What you have to do:
Which lines in the records below mention the word "toUpperCase"? Copy each one out.

=== Data shown ===

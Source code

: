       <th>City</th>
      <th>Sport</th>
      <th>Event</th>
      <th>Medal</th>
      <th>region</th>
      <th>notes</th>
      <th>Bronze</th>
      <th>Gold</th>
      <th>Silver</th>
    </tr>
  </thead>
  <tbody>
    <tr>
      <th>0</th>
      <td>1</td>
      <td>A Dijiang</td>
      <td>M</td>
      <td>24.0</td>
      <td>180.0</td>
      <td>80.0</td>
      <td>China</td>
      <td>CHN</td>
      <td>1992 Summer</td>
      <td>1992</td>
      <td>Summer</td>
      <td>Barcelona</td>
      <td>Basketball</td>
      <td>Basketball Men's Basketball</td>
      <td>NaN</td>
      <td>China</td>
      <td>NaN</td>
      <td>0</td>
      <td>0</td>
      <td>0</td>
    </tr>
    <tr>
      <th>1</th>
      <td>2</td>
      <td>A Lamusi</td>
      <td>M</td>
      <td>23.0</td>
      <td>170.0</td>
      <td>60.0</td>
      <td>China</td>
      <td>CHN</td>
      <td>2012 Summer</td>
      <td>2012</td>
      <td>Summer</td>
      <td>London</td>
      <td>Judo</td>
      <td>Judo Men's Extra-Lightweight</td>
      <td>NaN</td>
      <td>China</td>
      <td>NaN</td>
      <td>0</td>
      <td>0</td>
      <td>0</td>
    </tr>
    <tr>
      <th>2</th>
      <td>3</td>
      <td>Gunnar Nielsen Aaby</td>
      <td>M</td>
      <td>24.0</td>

===
=== Data shown ===

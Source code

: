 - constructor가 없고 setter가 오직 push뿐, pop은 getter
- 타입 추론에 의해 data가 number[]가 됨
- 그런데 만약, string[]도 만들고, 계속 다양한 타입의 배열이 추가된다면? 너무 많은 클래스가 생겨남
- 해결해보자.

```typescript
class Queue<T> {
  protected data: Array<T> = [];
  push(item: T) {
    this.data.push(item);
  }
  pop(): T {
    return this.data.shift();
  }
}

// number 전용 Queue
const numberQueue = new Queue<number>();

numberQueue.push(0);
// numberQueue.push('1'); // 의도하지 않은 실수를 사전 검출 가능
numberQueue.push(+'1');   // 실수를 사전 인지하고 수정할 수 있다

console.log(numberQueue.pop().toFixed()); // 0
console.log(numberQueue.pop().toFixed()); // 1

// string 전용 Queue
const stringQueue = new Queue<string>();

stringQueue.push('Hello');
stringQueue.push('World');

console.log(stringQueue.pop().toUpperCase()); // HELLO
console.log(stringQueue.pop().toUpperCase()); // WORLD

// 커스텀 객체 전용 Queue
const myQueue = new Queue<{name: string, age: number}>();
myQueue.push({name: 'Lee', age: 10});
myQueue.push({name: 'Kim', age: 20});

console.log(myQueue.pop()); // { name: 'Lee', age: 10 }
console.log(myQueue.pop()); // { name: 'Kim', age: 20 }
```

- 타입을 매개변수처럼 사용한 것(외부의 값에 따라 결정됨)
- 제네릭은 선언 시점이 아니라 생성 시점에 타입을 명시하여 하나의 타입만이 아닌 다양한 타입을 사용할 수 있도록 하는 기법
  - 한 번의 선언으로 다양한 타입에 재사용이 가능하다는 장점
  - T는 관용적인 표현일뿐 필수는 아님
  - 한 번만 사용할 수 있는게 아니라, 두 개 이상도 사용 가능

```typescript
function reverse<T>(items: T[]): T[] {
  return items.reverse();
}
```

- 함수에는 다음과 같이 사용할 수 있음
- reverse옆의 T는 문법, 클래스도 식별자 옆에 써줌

===

Output of the task:
console.log(stringQueue.pop().toUpperCase()); // HELLO
console.log(stringQueue.pop().toUpperCase()); // WORLD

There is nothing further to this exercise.